Until the 20th century, infections that we now consider straightforward to treat – such as pneumonia and diarrhea – that are caused by bacteria, were the number one cause of human death in the developed world.
However, during World War II, the widespread use of penicillin is credited not only wth saving the lives of thousands of American soldiers, but also with paving the way for the development of many other forms of antibiotics that we take for granted today for the treatment of everything from ear infections in our children to more serious bacterial infections in those with compromised immune systems.
However, as with everything else in life, too much of a good thing can lead to bad consequences. Antibiotics not only are prescribed for illnesses for which they are often not needed in humans, but are in widespread use in the production of livestock. More than half of the antibiotics produced in the United States are used for agricultural purposes. If you are a consumer of beef, pork, chicken, farm-raised fish, and dairy products — which is to say, just about all of us — then you have been ingesting antibiotics with every meal you have eaten for decades.
The result of this mass use of antibiotics has resulted in the evolution of antibiotic-resistant germs. Recent news articles have highlighted the inability of even the top-rated hospitals throughout the world to fight these super-bugs.

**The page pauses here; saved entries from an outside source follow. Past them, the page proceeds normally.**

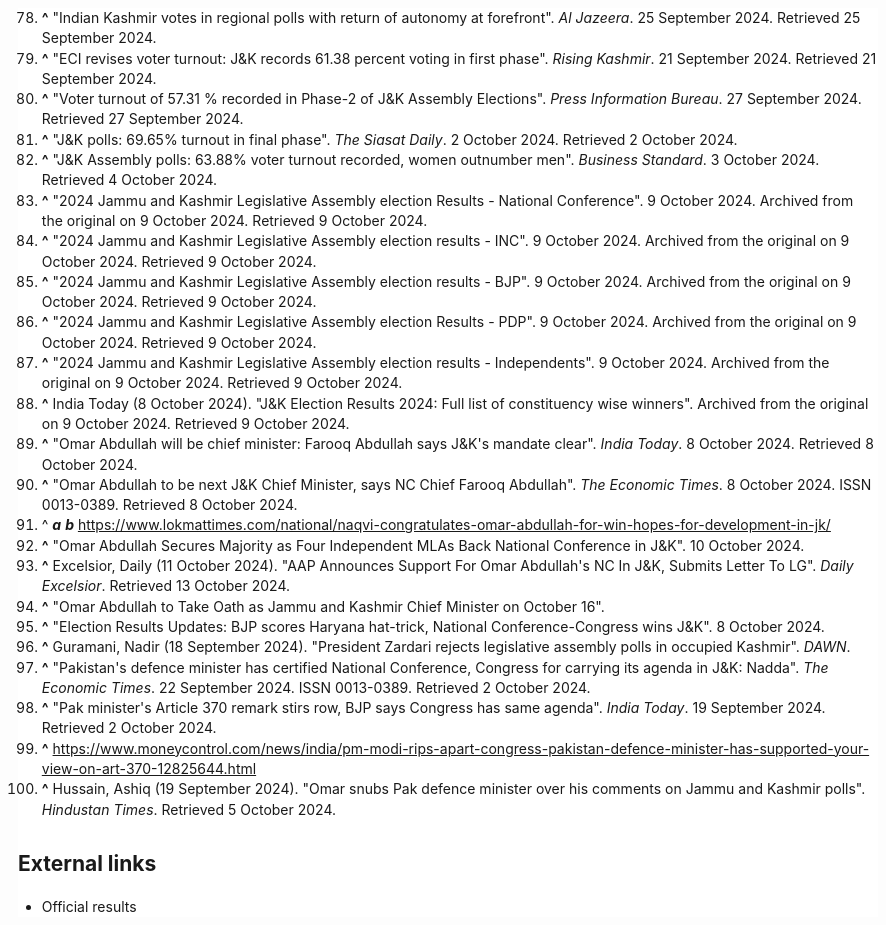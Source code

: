  78. **^** "Indian Kashmir votes in regional polls with return of autonomy at forefront". _Al Jazeera_. 25 September 2024. Retrieved 25 September 2024.
  79. **^** "ECI revises voter turnout: J&K records 61.38 percent voting in first phase". _Rising Kashmir_. 21 September 2024. Retrieved 21 September 2024.
  80. **^** "Voter turnout of 57.31 % recorded in Phase-2 of J&K Assembly Elections". _Press Information Bureau_. 27 September 2024. Retrieved 27 September 2024.
  81. **^** "J&K polls: 69.65% turnout in final phase". _The Siasat Daily_. 2 October 2024. Retrieved 2 October 2024.
  82. **^** "J&K Assembly polls: 63.88% voter turnout recorded, women outnumber men". _Business Standard_. 3 October 2024. Retrieved 4 October 2024.
  83. **^** "2024 Jammu and Kashmir Legislative Assembly election Results - National Conference". 9 October 2024. Archived from the original on 9 October 2024. Retrieved 9 October 2024.
  84. **^** "2024 Jammu and Kashmir Legislative Assembly election results - INC". 9 October 2024. Archived from the original on 9 October 2024. Retrieved 9 October 2024.
  85. **^** "2024 Jammu and Kashmir Legislative Assembly election results - BJP". 9 October 2024. Archived from the original on 9 October 2024. Retrieved 9 October 2024.
  86. **^** "2024 Jammu and Kashmir Legislative Assembly election Results - PDP". 9 October 2024. Archived from the original on 9 October 2024. Retrieved 9 October 2024.
  87. **^** "2024 Jammu and Kashmir Legislative Assembly election results - Independents". 9 October 2024. Archived from the original on 9 October 2024. Retrieved 9 October 2024.
  88. **^** India Today (8 October 2024). "J&K Election Results 2024: Full list of constituency wise winners". Archived from the original on 9 October 2024. Retrieved 9 October 2024.
  89. **^** "Omar Abdullah will be chief minister: Farooq Abdullah says J&K's mandate clear". _India Today_. 8 October 2024. Retrieved 8 October 2024.
  90. **^** "Omar Abdullah to be next J&K Chief Minister, says NC Chief Farooq Abdullah". _The Economic Times_. 8 October 2024. ISSN 0013-0389. Retrieved 8 October 2024.
  91. ^ _**a**_ _**b**_ https://www.lokmattimes.com/national/naqvi-congratulates-omar-abdullah-for-win-hopes-for-development-in-jk/
  92. **^** "Omar Abdullah Secures Majority as Four Independent MLAs Back National Conference in J&K". 10 October 2024.
  93. **^** Excelsior, Daily (11 October 2024). "AAP Announces Support For Omar Abdullah's NC In J&K, Submits Letter To LG". _Daily Excelsior_. Retrieved 13 October 2024.
  94. **^** "Omar Abdullah to Take Oath as Jammu and Kashmir Chief Minister on October 16".
  95. **^** "Election Results Updates: BJP scores Haryana hat-trick, National Conference-Congress wins J&K". 8 October 2024.
  96. **^** Guramani, Nadir (18 September 2024). "President Zardari rejects legislative assembly polls in occupied Kashmir". _DAWN_.
  97. **^** "Pakistan's defence minister has certified National Conference, Congress for carrying its agenda in J&K: Nadda". _The Economic Times_. 22 September 2024. ISSN 0013-0389. Retrieved 2 October 2024.
  98. **^** "Pak minister's Article 370 remark stirs row, BJP says Congress has same agenda". _India Today_. 19 September 2024. Retrieved 2 October 2024.
  99. **^** https://www.moneycontrol.com/news/india/pm-modi-rips-apart-congress-pakistan-defence-minister-has-supported-your-view-on-art-370-12825644.html
  100. **^** Hussain, Ashiq (19 September 2024). "Omar snubs Pak defence minister over his comments on Jammu and Kashmir polls". _Hindustan Times_. Retrieved 5 October 2024.

## External links

  * Official results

Individuals who go into the hospital for routine procedures now are subject to contracting a super-bug that modern science is powerless to fight.
Epidemiologists tell us that the greatest health threat world-wide is a super-bug that is resistant to all of the antibiotic weapons currently existing in our treatment arsenal and that the only way to prevent such an occurrence is to stop the overuse of antibiotics.
However, with the drug and agriculture lobbies firmly in control of Congress, it is not likely that anything will be done to change our present practices, thereby placing all of us at risk for becoming the victims of a super-bug that we will be powerless to stop.